WORK ITEM
Can you return the records below exactly as they stand, but only from the first line through the one with "Hi everyone! Michael"?

LISTED ENTRIES
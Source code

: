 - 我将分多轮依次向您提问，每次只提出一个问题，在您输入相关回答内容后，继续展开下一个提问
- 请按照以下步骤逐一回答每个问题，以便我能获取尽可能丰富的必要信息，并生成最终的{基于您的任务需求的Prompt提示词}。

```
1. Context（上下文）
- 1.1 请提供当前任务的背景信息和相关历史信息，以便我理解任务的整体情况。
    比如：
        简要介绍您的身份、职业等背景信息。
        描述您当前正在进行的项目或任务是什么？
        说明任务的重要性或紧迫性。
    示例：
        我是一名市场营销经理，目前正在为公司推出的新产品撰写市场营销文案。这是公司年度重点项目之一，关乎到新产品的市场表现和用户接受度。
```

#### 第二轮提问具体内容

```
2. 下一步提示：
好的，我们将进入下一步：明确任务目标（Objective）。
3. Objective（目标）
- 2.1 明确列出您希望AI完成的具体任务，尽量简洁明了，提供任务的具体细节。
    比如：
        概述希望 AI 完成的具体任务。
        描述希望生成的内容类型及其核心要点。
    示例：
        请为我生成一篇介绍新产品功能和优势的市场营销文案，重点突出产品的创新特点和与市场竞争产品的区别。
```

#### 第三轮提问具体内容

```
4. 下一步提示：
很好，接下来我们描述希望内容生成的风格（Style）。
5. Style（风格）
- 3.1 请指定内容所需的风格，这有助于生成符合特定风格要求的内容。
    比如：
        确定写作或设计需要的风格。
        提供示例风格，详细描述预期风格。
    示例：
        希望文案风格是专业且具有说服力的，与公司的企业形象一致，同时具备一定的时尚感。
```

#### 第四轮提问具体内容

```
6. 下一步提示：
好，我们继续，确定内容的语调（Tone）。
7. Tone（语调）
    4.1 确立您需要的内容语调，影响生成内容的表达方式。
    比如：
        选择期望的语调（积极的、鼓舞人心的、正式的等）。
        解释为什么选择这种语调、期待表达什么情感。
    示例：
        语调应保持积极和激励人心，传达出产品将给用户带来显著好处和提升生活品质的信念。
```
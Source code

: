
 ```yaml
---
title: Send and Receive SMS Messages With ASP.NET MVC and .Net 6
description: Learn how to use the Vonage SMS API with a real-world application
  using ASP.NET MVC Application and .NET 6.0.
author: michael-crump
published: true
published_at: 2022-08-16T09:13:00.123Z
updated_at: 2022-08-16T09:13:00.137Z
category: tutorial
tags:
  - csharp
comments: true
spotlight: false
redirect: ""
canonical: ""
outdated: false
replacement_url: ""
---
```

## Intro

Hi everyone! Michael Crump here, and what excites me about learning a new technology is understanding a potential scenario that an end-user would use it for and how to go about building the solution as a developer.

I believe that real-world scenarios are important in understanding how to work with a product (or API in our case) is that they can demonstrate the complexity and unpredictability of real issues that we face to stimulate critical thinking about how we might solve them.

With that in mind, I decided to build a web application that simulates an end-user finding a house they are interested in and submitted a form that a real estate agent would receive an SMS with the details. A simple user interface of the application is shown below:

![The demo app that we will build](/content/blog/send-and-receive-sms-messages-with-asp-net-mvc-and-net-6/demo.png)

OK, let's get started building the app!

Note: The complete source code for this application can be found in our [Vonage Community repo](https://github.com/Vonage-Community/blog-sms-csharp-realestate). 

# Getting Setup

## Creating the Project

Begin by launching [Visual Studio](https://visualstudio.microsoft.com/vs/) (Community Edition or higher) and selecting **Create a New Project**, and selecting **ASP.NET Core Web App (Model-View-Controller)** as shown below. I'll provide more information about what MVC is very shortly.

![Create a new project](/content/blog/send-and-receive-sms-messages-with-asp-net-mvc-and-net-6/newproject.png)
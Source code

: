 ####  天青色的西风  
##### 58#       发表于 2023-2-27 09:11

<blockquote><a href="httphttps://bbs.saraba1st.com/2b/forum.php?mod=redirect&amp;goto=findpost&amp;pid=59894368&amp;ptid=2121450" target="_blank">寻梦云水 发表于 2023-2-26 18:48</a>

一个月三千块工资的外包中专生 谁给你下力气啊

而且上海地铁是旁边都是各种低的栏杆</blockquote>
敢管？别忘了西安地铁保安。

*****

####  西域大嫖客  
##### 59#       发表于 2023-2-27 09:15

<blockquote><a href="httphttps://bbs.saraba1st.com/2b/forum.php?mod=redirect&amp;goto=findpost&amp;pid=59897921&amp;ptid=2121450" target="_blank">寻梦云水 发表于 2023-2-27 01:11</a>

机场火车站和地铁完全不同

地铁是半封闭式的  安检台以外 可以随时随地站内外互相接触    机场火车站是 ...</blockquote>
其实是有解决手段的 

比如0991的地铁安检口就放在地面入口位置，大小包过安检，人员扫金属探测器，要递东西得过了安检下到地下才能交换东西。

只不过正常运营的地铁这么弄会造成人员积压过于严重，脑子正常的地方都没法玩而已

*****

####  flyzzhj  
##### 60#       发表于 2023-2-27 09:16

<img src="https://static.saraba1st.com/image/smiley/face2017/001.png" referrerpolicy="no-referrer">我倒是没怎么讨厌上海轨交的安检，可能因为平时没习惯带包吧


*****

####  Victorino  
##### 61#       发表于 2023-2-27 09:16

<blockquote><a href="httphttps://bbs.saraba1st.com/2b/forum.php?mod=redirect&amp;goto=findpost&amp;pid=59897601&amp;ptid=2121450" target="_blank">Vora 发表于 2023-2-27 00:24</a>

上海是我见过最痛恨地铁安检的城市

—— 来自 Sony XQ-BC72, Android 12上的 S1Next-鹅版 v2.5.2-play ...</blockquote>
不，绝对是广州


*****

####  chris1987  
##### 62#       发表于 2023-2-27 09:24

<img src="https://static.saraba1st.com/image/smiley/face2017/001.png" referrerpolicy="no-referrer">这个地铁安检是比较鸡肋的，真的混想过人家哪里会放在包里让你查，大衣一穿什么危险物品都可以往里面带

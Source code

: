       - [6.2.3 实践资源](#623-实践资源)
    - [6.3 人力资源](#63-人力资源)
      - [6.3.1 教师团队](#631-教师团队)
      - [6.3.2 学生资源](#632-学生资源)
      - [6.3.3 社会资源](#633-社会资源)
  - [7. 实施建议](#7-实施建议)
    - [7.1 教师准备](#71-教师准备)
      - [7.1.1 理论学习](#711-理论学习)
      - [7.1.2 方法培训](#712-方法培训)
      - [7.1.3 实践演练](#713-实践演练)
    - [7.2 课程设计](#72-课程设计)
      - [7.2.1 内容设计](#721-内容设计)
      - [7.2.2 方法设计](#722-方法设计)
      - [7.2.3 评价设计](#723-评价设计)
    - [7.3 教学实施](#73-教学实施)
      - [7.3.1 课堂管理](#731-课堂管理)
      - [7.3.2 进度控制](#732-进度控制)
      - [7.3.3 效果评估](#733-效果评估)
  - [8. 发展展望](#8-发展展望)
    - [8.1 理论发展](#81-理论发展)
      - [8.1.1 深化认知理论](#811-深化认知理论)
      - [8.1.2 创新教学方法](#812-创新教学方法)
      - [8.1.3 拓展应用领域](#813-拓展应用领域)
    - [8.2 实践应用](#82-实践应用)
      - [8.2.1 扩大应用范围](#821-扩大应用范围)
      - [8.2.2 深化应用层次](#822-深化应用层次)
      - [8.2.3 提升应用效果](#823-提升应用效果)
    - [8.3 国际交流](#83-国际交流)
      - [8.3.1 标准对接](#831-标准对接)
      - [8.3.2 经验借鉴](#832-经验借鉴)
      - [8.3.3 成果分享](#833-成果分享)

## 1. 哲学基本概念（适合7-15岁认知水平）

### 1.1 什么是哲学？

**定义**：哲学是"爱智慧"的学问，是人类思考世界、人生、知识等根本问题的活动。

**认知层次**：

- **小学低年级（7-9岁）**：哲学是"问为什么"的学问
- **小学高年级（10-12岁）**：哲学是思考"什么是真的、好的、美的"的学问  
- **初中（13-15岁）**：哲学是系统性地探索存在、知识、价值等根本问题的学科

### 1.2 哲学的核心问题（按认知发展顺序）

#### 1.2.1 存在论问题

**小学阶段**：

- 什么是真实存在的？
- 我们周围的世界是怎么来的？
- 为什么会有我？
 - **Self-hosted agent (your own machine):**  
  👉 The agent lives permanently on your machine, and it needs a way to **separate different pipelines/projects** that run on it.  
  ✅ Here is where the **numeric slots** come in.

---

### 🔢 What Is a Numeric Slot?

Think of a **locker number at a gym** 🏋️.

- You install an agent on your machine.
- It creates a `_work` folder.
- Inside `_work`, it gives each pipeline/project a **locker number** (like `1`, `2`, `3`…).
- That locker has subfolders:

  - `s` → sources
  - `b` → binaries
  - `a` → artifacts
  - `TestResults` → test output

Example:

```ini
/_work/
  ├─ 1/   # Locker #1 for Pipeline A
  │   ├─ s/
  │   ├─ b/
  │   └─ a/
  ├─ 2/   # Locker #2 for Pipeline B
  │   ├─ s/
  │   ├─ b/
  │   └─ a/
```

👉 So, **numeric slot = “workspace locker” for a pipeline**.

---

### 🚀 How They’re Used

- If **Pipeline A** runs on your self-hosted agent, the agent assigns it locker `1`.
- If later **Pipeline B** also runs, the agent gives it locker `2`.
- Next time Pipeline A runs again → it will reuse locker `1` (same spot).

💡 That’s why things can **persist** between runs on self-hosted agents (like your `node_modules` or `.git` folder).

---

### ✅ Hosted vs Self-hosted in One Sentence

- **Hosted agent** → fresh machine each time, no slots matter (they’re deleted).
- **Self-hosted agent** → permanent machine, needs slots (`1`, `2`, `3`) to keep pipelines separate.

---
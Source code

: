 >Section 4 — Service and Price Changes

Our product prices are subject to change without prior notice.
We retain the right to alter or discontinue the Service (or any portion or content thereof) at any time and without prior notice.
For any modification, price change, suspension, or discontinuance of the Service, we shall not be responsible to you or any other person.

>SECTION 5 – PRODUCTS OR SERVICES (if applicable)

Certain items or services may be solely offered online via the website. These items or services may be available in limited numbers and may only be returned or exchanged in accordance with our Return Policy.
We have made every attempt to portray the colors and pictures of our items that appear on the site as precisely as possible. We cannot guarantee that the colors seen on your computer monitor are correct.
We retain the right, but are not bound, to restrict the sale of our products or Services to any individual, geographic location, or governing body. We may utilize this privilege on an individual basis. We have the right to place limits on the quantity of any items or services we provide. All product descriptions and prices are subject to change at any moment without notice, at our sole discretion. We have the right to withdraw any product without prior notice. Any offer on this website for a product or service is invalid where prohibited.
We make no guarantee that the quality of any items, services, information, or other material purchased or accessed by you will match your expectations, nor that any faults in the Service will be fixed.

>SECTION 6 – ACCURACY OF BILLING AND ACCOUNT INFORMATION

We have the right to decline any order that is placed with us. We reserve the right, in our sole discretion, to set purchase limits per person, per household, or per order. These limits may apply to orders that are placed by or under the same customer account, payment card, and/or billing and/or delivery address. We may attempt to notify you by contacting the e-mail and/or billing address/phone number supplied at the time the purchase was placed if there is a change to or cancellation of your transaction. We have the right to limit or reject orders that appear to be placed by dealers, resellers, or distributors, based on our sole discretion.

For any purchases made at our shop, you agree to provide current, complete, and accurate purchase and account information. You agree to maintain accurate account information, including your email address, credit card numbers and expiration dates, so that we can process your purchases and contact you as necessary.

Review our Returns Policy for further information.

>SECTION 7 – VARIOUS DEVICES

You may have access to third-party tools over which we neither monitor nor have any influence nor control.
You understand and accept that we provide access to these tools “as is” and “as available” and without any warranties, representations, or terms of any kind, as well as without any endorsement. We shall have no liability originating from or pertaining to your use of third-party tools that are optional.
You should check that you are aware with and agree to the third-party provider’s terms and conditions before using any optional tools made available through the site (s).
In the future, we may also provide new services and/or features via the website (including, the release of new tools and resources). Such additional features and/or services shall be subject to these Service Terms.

TASK OUTPUT
Source code

: - 我将分多轮依次向您提问，每次只提出一个问题，在您输入相关回答内容后，继续展开下一个提问
- 请按照以下步骤逐一回答每个问题，以便我能获取尽可能丰富的必要信息，并生成最终的{基于您的任务需求的Prompt提示词}。

```
1. Context（上下文）
- 1.1 请提供当前任务的背景信息和相关历史信息，以便我理解任务的整体情况。
    比如：
        简要介绍您的身份、职业等背景信息。
        描述您当前正在进行的项目或任务是什么？
        说明任务的重要性或紧迫性。
    示例：
        我是一名市场营销经理，目前正在为公司推出的新产品撰写市场营销文案。这是公司年度重点项目之一，关乎到新产品的市场表现和用户接受度。
```

#### 第二轮提问具体内容

```
2. 下一步提示：
好的，我们将进入下一步：明确任务目标（Objective）。
3. Objective（目标）
- 2.1 明确列出您希望AI完成的具体任务，尽量简洁明了，提供任务的具体细节。
    比如：
        概述希望 AI 完成的具体任务。
        描述希望生成的内容类型及其核心要点。
    示例：
        请为我生成一篇介绍新产品功能和优势的市场营销文案，重点突出产品的创新特点和与市场竞争产品的区别。
```

#### 第三轮提问具体内容

```
4. 下一步提示：
很好，接下来我们描述希望内容生成的风格（Style）。
5. Style（风格）
- 3.1 请指定内容所需的风格，这有助于生成符合特定风格要求的内容。
    比如：
        确定写作或设计需要的风格。
        提供示例风格，详细描述预期风格。
    示例：
        希望文案风格是专业且具有说服力的，与公司的企业形象一致，同时具备一定的时尚感。
```

#### 第四轮提问具体内容

```
6. 下一步提示：
好，我们继续，确定内容的语调（Tone）。
7. Tone（语调）
    4.1 确立您需要的内容语调，影响生成内容的表达方式。
    比如：
        选择期望的语调（积极的、鼓舞人心的、正式的等）。
        解释为什么选择这种语调、期待表达什么情感。
    示例：
        语调应保持积极和激励人心，传达出产品将给用户带来显著好处和提升生活品质的信念。
```
Source code

:
 ```yaml
---
title: Send and Receive SMS Messages With ASP.NET MVC and .Net 6
description: Learn how to use the Vonage SMS API with a real-world application
  using ASP.NET MVC Application and .NET 6.0.
author: michael-crump
published: true
published_at: 2022-08-16T09:13:00.123Z
updated_at: 2022-08-16T09:13:00.137Z
category: tutorial
tags:
  - csharp
comments: true
spotlight: false
redirect: ""
canonical: ""
outdated: false
replacement_url: ""
---
```

## Intro

Hi everyone! Michael Crump here, and what excites me about learning a new technology is understanding a potential scenario that an end-user would use it for and how to go about building the solution as a developer.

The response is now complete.